▶ _REQUIRED WORK_
Which lines of the data include the string "window"? List them all.

[Stored data entries]
.....

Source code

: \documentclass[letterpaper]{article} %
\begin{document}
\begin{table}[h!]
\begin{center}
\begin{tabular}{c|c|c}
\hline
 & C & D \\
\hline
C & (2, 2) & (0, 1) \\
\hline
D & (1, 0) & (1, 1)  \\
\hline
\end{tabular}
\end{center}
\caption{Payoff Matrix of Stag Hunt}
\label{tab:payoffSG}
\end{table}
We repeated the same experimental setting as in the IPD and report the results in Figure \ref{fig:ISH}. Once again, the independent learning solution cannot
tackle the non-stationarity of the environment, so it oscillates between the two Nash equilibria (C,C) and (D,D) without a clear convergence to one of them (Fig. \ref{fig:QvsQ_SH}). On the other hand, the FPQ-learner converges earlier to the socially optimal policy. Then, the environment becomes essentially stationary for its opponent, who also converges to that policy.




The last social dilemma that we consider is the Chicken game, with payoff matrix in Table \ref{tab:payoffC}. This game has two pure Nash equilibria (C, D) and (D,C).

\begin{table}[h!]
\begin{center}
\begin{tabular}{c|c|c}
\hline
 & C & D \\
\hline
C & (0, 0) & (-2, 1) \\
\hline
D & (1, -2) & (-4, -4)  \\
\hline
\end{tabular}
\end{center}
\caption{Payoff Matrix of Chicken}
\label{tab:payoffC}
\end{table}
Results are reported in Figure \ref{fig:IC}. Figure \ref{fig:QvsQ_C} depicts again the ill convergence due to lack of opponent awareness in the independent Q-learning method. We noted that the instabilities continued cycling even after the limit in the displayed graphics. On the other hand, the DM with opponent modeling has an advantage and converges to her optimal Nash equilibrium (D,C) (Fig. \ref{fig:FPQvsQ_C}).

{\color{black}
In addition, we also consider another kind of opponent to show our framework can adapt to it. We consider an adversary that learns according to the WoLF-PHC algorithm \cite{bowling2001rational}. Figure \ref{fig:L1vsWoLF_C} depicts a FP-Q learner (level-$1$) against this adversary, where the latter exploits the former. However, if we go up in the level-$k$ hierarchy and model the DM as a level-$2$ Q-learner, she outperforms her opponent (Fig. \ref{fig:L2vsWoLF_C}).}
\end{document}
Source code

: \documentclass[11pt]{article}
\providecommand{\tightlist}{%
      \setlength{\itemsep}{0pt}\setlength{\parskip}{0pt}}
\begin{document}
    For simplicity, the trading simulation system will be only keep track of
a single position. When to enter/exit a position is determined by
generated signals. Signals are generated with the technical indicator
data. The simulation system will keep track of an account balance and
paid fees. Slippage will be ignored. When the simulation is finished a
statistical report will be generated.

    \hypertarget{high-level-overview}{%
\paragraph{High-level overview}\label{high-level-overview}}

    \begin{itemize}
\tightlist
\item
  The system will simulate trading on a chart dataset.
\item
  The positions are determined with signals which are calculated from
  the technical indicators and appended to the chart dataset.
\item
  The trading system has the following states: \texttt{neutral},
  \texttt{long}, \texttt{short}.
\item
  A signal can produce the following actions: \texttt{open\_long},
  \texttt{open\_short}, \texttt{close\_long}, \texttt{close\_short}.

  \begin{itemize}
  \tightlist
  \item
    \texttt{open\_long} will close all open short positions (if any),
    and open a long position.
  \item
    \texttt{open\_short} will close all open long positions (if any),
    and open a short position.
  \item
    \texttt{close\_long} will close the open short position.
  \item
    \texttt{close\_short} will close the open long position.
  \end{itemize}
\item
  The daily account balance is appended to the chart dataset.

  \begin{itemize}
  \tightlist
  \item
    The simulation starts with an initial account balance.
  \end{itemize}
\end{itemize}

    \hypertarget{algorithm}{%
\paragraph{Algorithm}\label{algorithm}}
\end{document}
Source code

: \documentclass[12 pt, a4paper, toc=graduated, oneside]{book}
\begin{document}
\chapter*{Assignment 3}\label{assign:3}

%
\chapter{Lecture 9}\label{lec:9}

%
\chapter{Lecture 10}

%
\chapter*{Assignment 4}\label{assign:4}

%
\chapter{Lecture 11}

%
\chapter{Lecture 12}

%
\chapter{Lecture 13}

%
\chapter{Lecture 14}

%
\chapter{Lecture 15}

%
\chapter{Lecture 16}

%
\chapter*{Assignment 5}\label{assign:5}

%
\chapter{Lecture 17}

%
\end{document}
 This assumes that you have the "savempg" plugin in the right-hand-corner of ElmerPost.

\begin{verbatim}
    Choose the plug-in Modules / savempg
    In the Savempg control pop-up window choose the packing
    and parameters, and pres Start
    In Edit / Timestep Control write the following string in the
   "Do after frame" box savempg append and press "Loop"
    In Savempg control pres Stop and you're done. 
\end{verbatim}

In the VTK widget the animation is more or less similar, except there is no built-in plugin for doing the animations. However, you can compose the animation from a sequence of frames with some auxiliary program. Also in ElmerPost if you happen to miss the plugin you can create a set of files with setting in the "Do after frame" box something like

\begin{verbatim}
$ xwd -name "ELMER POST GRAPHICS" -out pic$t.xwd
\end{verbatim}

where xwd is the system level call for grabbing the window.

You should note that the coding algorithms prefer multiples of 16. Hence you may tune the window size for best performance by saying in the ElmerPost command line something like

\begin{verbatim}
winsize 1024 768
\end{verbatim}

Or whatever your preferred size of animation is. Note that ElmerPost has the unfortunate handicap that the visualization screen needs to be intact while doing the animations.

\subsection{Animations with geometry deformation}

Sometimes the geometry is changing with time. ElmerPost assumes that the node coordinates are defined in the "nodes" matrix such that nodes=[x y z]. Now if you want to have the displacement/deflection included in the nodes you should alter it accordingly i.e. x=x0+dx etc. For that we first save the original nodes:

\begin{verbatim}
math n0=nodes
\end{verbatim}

.....

▶ _WRITTEN RESPONSE_
    In the Savempg control pop-up window choose the packing
where xwd is the system level call for grabbing the window.
You should note that the coding algorithms prefer multiples of 16. Hence you may tune the window size for best performance by saying in the ElmerPost command line something like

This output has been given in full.